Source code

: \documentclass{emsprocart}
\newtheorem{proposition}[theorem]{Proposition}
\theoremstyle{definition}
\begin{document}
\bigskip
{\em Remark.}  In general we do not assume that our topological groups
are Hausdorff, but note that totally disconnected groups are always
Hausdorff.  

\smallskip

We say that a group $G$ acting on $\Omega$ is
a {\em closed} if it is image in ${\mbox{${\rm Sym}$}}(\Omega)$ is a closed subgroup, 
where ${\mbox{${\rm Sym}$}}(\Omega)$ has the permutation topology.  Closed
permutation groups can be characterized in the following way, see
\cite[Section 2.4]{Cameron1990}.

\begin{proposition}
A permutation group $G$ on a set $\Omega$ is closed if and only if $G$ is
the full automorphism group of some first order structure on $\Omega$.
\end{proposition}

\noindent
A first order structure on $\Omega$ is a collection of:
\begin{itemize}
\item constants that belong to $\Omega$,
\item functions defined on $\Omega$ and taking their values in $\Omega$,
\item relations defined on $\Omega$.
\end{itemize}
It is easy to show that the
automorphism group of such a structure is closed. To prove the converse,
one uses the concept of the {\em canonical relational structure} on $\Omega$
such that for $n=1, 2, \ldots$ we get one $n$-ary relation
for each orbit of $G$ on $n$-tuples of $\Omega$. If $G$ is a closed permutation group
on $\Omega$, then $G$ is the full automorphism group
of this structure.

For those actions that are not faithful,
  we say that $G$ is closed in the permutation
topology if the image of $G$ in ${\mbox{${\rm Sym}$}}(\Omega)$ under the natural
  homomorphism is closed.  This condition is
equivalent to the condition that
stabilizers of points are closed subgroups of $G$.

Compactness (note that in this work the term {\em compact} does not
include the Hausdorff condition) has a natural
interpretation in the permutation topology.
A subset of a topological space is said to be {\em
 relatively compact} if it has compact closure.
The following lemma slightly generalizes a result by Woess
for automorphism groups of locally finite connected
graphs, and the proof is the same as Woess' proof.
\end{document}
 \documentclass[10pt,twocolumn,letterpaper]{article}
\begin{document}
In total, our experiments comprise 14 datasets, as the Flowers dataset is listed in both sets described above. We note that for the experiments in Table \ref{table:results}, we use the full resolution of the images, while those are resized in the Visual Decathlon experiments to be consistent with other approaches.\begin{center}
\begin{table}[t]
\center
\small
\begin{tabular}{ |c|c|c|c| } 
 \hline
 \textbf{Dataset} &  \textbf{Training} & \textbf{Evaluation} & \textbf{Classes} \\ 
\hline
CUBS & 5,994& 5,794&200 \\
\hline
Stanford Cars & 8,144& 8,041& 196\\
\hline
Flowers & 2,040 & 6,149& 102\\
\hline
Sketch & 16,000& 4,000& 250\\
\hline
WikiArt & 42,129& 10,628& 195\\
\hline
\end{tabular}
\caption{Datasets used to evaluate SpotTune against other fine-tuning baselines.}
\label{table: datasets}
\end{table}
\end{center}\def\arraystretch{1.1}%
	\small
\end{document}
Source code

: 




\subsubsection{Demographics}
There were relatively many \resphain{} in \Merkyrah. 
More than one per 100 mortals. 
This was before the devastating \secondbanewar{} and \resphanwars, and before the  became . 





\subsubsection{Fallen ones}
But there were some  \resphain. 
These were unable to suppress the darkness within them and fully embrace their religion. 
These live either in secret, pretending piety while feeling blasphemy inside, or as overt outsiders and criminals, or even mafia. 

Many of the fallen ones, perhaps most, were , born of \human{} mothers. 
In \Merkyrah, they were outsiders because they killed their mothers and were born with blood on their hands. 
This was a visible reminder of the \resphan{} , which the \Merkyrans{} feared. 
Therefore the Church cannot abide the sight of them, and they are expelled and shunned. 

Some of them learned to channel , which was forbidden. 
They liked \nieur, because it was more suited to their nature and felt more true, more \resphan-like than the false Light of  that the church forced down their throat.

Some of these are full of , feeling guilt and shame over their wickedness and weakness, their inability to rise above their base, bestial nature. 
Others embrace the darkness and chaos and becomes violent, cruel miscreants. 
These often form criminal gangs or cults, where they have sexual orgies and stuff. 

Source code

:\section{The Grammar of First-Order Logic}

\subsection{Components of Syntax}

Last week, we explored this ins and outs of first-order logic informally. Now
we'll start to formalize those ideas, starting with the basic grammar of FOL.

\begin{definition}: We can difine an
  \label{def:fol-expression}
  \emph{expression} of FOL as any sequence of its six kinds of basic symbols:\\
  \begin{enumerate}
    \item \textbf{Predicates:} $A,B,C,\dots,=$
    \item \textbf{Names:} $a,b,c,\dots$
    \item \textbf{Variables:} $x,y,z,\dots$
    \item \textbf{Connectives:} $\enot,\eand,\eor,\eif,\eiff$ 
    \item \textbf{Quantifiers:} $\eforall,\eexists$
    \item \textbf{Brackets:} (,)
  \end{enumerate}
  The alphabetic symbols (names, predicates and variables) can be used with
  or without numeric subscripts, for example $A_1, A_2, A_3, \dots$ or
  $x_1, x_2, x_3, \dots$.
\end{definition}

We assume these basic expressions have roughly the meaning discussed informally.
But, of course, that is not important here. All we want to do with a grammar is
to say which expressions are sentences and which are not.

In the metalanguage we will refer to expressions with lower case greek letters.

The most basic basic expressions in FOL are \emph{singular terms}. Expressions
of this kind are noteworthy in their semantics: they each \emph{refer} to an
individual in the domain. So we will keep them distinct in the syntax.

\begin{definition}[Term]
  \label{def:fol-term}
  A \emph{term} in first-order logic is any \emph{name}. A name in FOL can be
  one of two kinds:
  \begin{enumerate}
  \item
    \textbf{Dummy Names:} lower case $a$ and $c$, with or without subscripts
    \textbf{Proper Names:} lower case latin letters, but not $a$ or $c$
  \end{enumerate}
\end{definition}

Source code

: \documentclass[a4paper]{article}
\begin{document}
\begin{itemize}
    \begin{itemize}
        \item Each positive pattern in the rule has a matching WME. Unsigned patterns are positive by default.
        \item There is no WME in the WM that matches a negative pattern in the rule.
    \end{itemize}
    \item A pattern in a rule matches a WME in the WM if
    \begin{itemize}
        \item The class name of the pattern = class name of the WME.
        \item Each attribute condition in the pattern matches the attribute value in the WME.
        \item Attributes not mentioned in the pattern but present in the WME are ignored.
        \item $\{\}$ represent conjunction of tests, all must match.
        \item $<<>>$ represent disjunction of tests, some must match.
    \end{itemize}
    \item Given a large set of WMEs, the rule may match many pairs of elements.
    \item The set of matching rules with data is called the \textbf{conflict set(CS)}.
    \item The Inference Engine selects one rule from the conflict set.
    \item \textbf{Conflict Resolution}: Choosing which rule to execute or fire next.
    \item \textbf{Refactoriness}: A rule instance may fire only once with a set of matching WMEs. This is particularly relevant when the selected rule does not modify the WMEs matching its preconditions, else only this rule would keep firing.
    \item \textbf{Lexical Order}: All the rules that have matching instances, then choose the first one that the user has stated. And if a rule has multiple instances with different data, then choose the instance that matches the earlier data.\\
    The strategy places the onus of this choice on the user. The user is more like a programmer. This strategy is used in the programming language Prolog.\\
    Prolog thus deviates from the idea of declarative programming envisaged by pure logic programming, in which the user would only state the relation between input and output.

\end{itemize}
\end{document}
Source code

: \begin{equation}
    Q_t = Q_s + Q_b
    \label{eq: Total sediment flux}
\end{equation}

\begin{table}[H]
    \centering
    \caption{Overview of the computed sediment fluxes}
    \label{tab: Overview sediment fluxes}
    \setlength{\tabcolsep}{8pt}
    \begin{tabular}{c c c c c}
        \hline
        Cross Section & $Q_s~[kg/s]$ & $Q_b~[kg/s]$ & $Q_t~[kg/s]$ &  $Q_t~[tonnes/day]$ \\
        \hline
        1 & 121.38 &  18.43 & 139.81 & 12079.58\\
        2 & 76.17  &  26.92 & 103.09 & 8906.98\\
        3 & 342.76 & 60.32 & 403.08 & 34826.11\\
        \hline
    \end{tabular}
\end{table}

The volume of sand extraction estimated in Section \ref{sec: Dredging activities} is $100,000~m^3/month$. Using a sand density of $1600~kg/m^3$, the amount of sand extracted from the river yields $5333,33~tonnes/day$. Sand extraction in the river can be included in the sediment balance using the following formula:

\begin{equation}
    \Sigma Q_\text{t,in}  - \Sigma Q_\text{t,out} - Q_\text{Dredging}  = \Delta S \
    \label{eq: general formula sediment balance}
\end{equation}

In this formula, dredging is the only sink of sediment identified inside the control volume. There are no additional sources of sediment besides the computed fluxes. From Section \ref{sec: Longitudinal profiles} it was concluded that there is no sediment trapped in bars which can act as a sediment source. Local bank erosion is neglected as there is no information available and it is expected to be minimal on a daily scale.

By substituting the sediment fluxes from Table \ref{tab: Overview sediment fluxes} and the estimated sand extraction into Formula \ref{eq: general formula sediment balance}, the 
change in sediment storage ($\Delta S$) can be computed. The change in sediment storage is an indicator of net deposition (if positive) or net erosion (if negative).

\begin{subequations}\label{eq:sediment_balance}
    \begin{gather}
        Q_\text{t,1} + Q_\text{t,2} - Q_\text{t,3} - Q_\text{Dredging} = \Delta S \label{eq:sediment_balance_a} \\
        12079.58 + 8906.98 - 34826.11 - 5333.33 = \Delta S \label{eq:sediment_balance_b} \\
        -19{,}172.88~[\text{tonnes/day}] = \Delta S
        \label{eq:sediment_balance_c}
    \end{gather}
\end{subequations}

____________________

Work required
Copy only this part of the entries above: the line with "x_2, x_3, \dots$.", the line with "The most basic", and the lines between, all exactly as written.

Solved problem
  $x_1, x_2, x_3, \dots$.
\end{definition}

We assume these basic expressions have roughly the meaning discussed informally.
But, of course, that is not important here. All we want to do with a grammar is
to say which expressions are sentences and which are not.

In the metalanguage we will refer to expressions with lower case greek letters.

The most basic basic expressions in FOL are \emph{singular terms}. Expressions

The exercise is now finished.